La voiture électrique et la centrale à charbon, la poule et l’œuf

Je ne sais plus qui, sur je ne sais plus quelle radio, expliquait, pour mieux faire comprendre la grande difficulté de la transition énergétique, que l’électricité qui alimente les  voitures polonaises est produite par les centrales à charbon dont les émissions carbonées sont pires que celles émises par les moteurs thermiques conventionnels.

C’est alors que j’ai vu passer, telle une ombre furtive, la question de la primauté de la poule sur l’œuf ou de l’œuf sur la poule.

J’avais d’autres choses à faire que de me demander pourquoi.

Je n’ai approfondi que le lendemain matin.

Je précise que j’étais sur ma bicyclette en train de monter une côte cévenole, et que, je ne sais plus quel philosophe, lui aussi cycliste à ses heures, avait expliqué quelques jours auparavant sur je ne sais plus quelle radio, que l’exercice du vélo peut aider à clarifier la pensée, en ce sens qu’il peut jouer le rôle d’une ascèse libératrice. Peut-être une question d’endomorphine, allez savoir.

Comme vous n’êtes pas sur une bicyclette en train de gravir une côte cévenole en lisant cet article, il est possible que le rapport entre la voiture et la centrale à charbon polonaises d’une part, et celui de la poule et l’œuf d’autre part, ne vous apparaisse pas du premier coup.

Je m’arrête, cale mon vélo contre un arbre qui se trouve là, m’installe sous ses ramures ombreuses et tente d’expliquer ce que l’ascèse vélocipédique me suggère.

Pour le premier problème, je dirais que l’intervenant cale son discours sur le principe implicite du statique.

S’il ne le disait pas explicitement, le constat qu’il faisait et le ton qu’il employait pouvaient signifier que le statu quo n’était peut-être pas aussi mauvais, ou, de manière plus insidieuse, que le « mal » n’est pas si grave qu’on le dit.

Il eût été utile de lui rappeler qu’un constat n’est pas une analyse et qu’il n’est pas possible de le présenter comme s’il était une preuve de quelque chose, encore moins de laisser entendre qu’une contradiction serait en soi le signe d’une absurdité.

En l’occurrence, et si l’on prend au sérieux les signes du changement climatique, la vraie question posée par ce constat est de savoir quel est le premier composant à changer : la production d’énergie avant la voiture, ou bien – ce qui est le cas ici –  la voiture avant la nouvelle production d’énergie ? Parce qu’il y a forcément une période intermédiaire de transition qui n’est que le début de résolution de la contradiction.

Autrement dit, mettre sur le marché polonais des voitures électriques qui vont renforcer la pollution pourrait bien être le moyen d’accélérer le remplacement de la production d’énergie.
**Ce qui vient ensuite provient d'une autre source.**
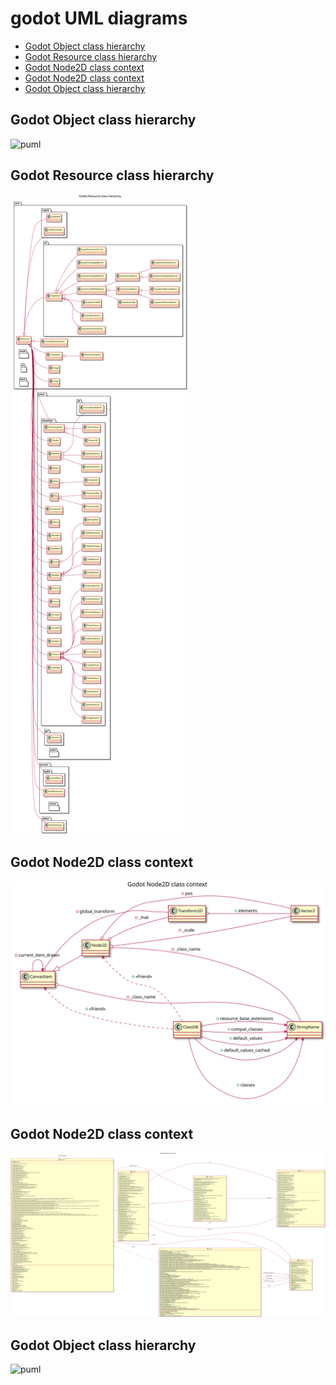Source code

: # godot UML diagrams

<!-- toc -->

* [Godot Object class hierarchy](#godot-object-class-hierarchy)
* [Godot Resource class hierarchy](#godot-resource-class-hierarchy)
* [Godot Node2D class context](#godot-node2d-class-context)
* [Godot Node2D class context](#godot-node2d-class-context-1)
* [Godot Object class hierarchy](#godot-object-class-hierarchy-1)

<!-- tocstop -->

## Godot Object class hierarchy
![puml](puml/object_class_hierarchy_diagram.svg)

## Godot Resource class hierarchy
![puml](puml/resource_class_hierarchy_diagram.svg)

## Godot Node2D class context
![puml](puml/node2d_class_context_diagram.svg)

## Godot Node2D class context
![puml](puml/node2d_class_context_full_diagram.svg)

## Godot Object class hierarchy
![puml](puml/object_class_context_diagram.svg)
C’est en tout cas une hypothèse à examiner.

Mais, me direz-vous, le rapport avec l’œuf et la poule ?

Rappel du casse-tête apparent : si l’œuf vient de la poule, il faut bien qu’il ait été pondu par une poule qui est forcément née d’un œuf qui… et cela jusqu’à… mais jusqu’où, exactement ?

Présenter le rapport poule/œuf de cette manière, c’est présupposer qu’il en a toujours été ainsi, qu’il y a toujours eu des poules et des œufs et qu’il n’y a donc pas de primauté possible (d’où l’aporie de la question)  parce que la poule a toujours été une poule (pondeuse), parce qu’elle a été créée comme ça.

En revanche, si on sort du créationnisme, on dira que, la poule avec ses œufs potentiels n’ayant pas toujours existé sous la forme que l’on connaît, la question de la primauté n’a pas de sens : la poule est le produit d’une évolution, pas d’un œuf.

Le point commun entre les deux problèmes, vous le voyez maintenant, est celui dont ma situation de cycliste descendu du vélo vous donne une image physique :  le statique.

Pour le premier problème, la contradiction est présentée hors de la durée, dans un temps figé, comme si elle était un insoluble. 

Pour le second, la question n’existe que si l’on refuse l’évolution.

Dans l’un et l’autre, le temps, ou plutôt l’omission du temps ne fait pas rien à l’affaire, n’en déplaise au poète… qui parlait d’autre chose.

Le mieux que je puisse faire maintenant est d’enfourcher à nouveau mon deux-roues ascétique à pédales et de monter un peu plus haut, à la recherche d’autres aventures questionneuses.